Reply with one number: the count of lines in the records below that hold "each".

**EXTRACTED MATERIAL**.
::::

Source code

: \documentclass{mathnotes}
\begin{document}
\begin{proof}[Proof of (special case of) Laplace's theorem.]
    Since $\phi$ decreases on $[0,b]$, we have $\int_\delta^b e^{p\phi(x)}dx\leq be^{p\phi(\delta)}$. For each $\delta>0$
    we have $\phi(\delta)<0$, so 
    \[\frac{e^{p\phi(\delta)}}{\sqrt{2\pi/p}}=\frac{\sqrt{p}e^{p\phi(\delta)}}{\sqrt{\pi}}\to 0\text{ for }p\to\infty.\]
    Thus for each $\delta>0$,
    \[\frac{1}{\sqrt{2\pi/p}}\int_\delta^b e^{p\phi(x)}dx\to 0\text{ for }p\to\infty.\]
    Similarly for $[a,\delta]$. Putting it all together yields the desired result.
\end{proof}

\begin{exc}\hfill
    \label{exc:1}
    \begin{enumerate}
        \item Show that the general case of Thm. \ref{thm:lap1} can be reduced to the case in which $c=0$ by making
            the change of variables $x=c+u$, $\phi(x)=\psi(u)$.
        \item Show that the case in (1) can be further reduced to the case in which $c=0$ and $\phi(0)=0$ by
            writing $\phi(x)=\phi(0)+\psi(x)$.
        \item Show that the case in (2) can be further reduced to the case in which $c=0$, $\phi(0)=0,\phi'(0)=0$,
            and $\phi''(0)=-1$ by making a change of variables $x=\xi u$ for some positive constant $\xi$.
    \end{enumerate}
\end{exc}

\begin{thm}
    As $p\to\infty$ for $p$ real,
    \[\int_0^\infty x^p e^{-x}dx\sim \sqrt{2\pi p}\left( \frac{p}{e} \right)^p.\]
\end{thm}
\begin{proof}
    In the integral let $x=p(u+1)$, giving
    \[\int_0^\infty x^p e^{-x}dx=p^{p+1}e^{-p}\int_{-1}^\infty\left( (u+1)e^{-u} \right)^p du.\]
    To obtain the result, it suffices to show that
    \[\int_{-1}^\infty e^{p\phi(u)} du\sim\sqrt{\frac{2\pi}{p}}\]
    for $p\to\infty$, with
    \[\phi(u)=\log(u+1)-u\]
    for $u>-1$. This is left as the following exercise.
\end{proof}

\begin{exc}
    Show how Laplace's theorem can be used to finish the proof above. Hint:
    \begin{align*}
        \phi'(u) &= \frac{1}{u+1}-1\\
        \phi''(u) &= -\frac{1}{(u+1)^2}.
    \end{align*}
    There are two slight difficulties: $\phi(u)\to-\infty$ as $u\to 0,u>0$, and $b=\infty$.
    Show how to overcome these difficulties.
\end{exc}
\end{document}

::::

**ANSWER SECTION**.
2